━━━ Records for the exercise

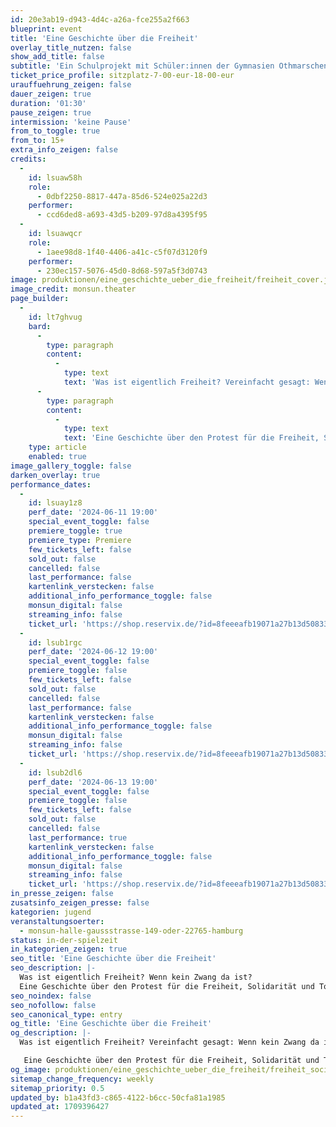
```yaml
---
id: 20e3ab19-d943-4d4c-a26a-fce255a2f663
blueprint: event
title: 'Eine Geschichte über die Freiheit'
overlay_title_nutzen: false
show_add_title: false
subtitle: 'Ein Schulprojekt mit Schüler:innen der Gymnasien Othmarschen und Hochrad'
ticket_price_profile: sitzplatz-7-00-eur-18-00-eur
urauffuehrung_zeigen: false
dauer_zeigen: true
duration: '01:30'
pause_zeigen: true
intermission: 'keine Pause'
from_to_toggle: true
from_to: 15+
extra_info_zeigen: false
credits:
  -
    id: lsuaw58h
    role:
      - 0dbf2250-8817-447a-85d6-524e025a22d3
    performer:
      - ccd6ded8-a693-43d5-b209-97d8a4395f95
  -
    id: lsuawqcr
    role:
      - 1aee98d8-1f40-4406-a41c-c5f07d3120f9
    performer:
      - 230ec157-5076-45d0-8d68-597a5f3d0743
image: produktionen/eine_geschichte_ueber_die_freiheit/freiheit_cover.jpg
image_credit: monsun.theater
page_builder:
  -
    id: lt7ghvug
    bard:
      -
        type: paragraph
        content:
          -
            type: text
            text: 'Was ist eigentlich Freiheit? Vereinfacht gesagt: Wenn kein Zwang da ist, herrscht Freiheit. Selbstbestimmung also? Freiheit gehört zu den Grund- und Menschenrechten und zu jeder modernen Demokratie. Aber völlige Freiheit ist damit nicht gemeint. Die eigene Freiheit darf die Freiheit der anderen Menschen nicht einschränken. Wo hört deine Freiheit auf und wo fängt meine Freiheit an?'
      -
        type: paragraph
        content:
          -
            type: text
            text: 'Eine Geschichte über den Protest für die Freiheit, Solidarität und Toleranz damals und heute.'
    type: article
    enabled: true
image_gallery_toggle: false
darken_overlay: true
performance_dates:
  -
    id: lsuay1z8
    perf_date: '2024-06-11 19:00'
    special_event_toggle: false
    premiere_toggle: true
    premiere_type: Premiere
    few_tickets_left: false
    sold_out: false
    cancelled: false
    last_performance: false
    kartenlink_verstecken: false
    additional_info_performance_toggle: false
    monsun_digital: false
    streaming_info: false
    ticket_url: 'https://shop.reservix.de/?id=8feeeafb19071a27b13d5083379d95183e9ab490f2f135faf80b2fecfc1ba00f2aba7ad8945f4a4292549eb86feddc1b&vID=7337&eventGrpID=463443&eventID=2239935'
  -
    id: lsub1rgc
    perf_date: '2024-06-12 19:00'
    special_event_toggle: false
    premiere_toggle: false
    few_tickets_left: false
    sold_out: false
    cancelled: false
    last_performance: false
    kartenlink_verstecken: false
    additional_info_performance_toggle: false
    monsun_digital: false
    streaming_info: false
    ticket_url: 'https://shop.reservix.de/?id=8feeeafb19071a27b13d5083379d95183e9ab490f2f135faf80b2fecfc1ba00f2aba7ad8945f4a4292549eb86feddc1b&vID=7337&eventGrpID=463443&eventID=2239938'
  -
    id: lsub2dl6
    perf_date: '2024-06-13 19:00'
    special_event_toggle: false
    premiere_toggle: false
    few_tickets_left: false
    sold_out: false
    cancelled: false
    last_performance: true
    kartenlink_verstecken: false
    additional_info_performance_toggle: false
    monsun_digital: false
    streaming_info: false
    ticket_url: 'https://shop.reservix.de/?id=8feeeafb19071a27b13d5083379d95183e9ab490f2f135faf80b2fecfc1ba00f2aba7ad8945f4a4292549eb86feddc1b&vID=7337&eventGrpID=463443&eventID=2239939'
in_presse_zeigen: false
zusatsinfo_zeigen_presse: false
kategorien: jugend
veranstaltungsoerter:
  - monsun-halle-gaussstrasse-149-oder-22765-hamburg
status: in-der-spielzeit
in_kategorien_zeigen: true
seo_title: 'Eine Geschichte über die Freiheit'
seo_description: |-
  Was ist eigentlich Freiheit? Wenn kein Zwang da ist? 
  Eine Geschichte über den Protest für die Freiheit, Solidarität und Toleranz damals und heute.
seo_noindex: false
seo_nofollow: false
seo_canonical_type: entry
og_title: 'Eine Geschichte über die Freiheit'
og_description: |-
  Was ist eigentlich Freiheit? Vereinfacht gesagt: Wenn kein Zwang da ist, herrscht Freiheit. Selbstbestimmung also? Freiheit gehört zu den Grund- und Menschenrechten und zu jeder modernen Demokratie. Aber völlige Freiheit ist damit nicht gemeint. Die eigene Freiheit darf die Freiheit der anderen Menschen nicht einschränken. Wo hört deine Freiheit auf und wo fängt meine Freiheit an?

   Eine Geschichte über den Protest für die Freiheit, Solidarität und Toleranz damals und heute.
og_image: produktionen/eine_geschichte_ueber_die_freiheit/freiheit_social_media.jpg
sitemap_change_frequency: weekly
sitemap_priority: 0.5
updated_by: b1a43fd3-c865-4122-b6cc-50cfa81a1985
updated_at: 1709396427
---
```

━━━━━━

### [Task objective]
Print the data once more without any change, skipping each picture.

### [Exercise response]
```yaml
---
id: 20e3ab19-d943-4d4c-a26a-fce255a2f663
blueprint: event
title: 'Eine Geschichte über die Freiheit'
overlay_title_nutzen: false
show_add_title: false
subtitle: 'Ein Schulprojekt mit Schüler:innen der Gymnasien Othmarschen und Hochrad'
ticket_price_profile: sitzplatz-7-00-eur-18-00-eur
urauffuehrung_zeigen: false
dauer_zeigen: true
duration: '01:30'
pause_zeigen: true
intermission: 'keine Pause'
from_to_toggle: true
from_to: 15+
extra_info_zeigen: false
credits:
  -
    id: lsuaw58h
    role:
      - 0dbf2250-8817-447a-85d6-524e025a22d3
    performer:
      - ccd6ded8-a693-43d5-b209-97d8a4395f95
  -
    id: lsuawqcr
    role:
      - 1aee98d8-1f40-4406-a41c-c5f07d3120f9
    performer:
      - 230ec157-5076-45d0-8d68-597a5f3d0743
image: produktionen/eine_geschichte_ueber_die_freiheit/freiheit_cover.jpg
image_credit: monsun.theater
page_builder:
  -
    id: lt7ghvug
    bard:
      -
        type: paragraph
        content:
          -
            type: text
            text: 'Was ist eigentlich Freiheit? Vereinfacht gesagt: Wenn kein Zwang da ist, herrscht Freiheit. Selbstbestimmung also? Freiheit gehört zu den Grund- und Menschenrechten und zu jeder modernen Demokratie. Aber völlige Freiheit ist damit nicht gemeint. Die eigene Freiheit darf die Freiheit der anderen Menschen nicht einschränken. Wo hört deine Freiheit auf und wo fängt meine Freiheit an?'
      -
        type: paragraph
        content:
          -
            type: text
            text: 'Eine Geschichte über den Protest für die Freiheit, Solidarität und Toleranz damals und heute.'
    type: article
    enabled: true
image_gallery_toggle: false
darken_overlay: true
performance_dates:
  -
    id: lsuay1z8
    perf_date: '2024-06-11 19:00'
    special_event_toggle: false
    premiere_toggle: true
    premiere_type: Premiere
    few_tickets_left: false
    sold_out: false
    cancelled: false
    last_performance: false
    kartenlink_verstecken: false
    additional_info_performance_toggle: false
    monsun_digital: false
    streaming_info: false
    ticket_url: 'https://shop.reservix.de/?id=8feeeafb19071a27b13d5083379d95183e9ab490f2f135faf80b2fecfc1ba00f2aba7ad8945f4a4292549eb86feddc1b&vID=7337&eventGrpID=463443&eventID=2239935'
  -
    id: lsub1rgc
    perf_date: '2024-06-12 19:00'
    special_event_toggle: false
    premiere_toggle: false
    few_tickets_left: false
    sold_out: false
    cancelled: false
    last_performance: false
    kartenlink_verstecken: false
    additional_info_performance_toggle: false
    monsun_digital: false
    streaming_info: false
    ticket_url: 'https://shop.reservix.de/?id=8feeeafb19071a27b13d5083379d95183e9ab490f2f135faf80b2fecfc1ba00f2aba7ad8945f4a4292549eb86feddc1b&vID=7337&eventGrpID=463443&eventID=2239938'
  -
    id: lsub2dl6
    perf_date: '2024-06-13 19:00'
    special_event_toggle: false
    premiere_toggle: false
    few_tickets_left: false
    sold_out: false
    cancelled: false
    last_performance: true
    kartenlink_verstecken: false
    additional_info_performance_toggle: false
    monsun_digital: false
    streaming_info: false
    ticket_url: 'https://shop.reservix.de/?id=8feeeafb19071a27b13d5083379d95183e9ab490f2f135faf80b2fecfc1ba00f2aba7ad8945f4a4292549eb86feddc1b&vID=7337&eventGrpID=463443&eventID=2239939'
in_presse_zeigen: false
zusatsinfo_zeigen_presse: false
kategorien: jugend
veranstaltungsoerter:
  - monsun-halle-gaussstrasse-149-oder-22765-hamburg
status: in-der-spielzeit
in_kategorien_zeigen: true
seo_title: 'Eine Geschichte über die Freiheit'
seo_description: |-
  Was ist eigentlich Freiheit? Wenn kein Zwang da ist? 
  Eine Geschichte über den Protest für die Freiheit, Solidarität und Toleranz damals und heute.
seo_noindex: false
seo_nofollow: false
seo_canonical_type: entry
og_title: 'Eine Geschichte über die Freiheit'
og_description: |-
  Was ist eigentlich Freiheit? Vereinfacht gesagt: Wenn kein Zwang da ist, herrscht Freiheit. Selbstbestimmung also? Freiheit gehört zu den Grund- und Menschenrechten und zu jeder modernen Demokratie. Aber völlige Freiheit ist damit nicht gemeint. Die eigene Freiheit darf die Freiheit der anderen Menschen nicht einschränken. Wo hört deine Freiheit auf und wo fängt meine Freiheit an?

   Eine Geschichte über den Protest für die Freiheit, Solidarität und Toleranz damals und heute.
og_image: produktionen/eine_geschichte_ueber_die_freiheit/freiheit_social_media.jpg
sitemap_change_frequency: weekly
sitemap_priority: 0.5
updated_by: b1a43fd3-c865-4122-b6cc-50cfa81a1985
updated_at: 1709396427
---
```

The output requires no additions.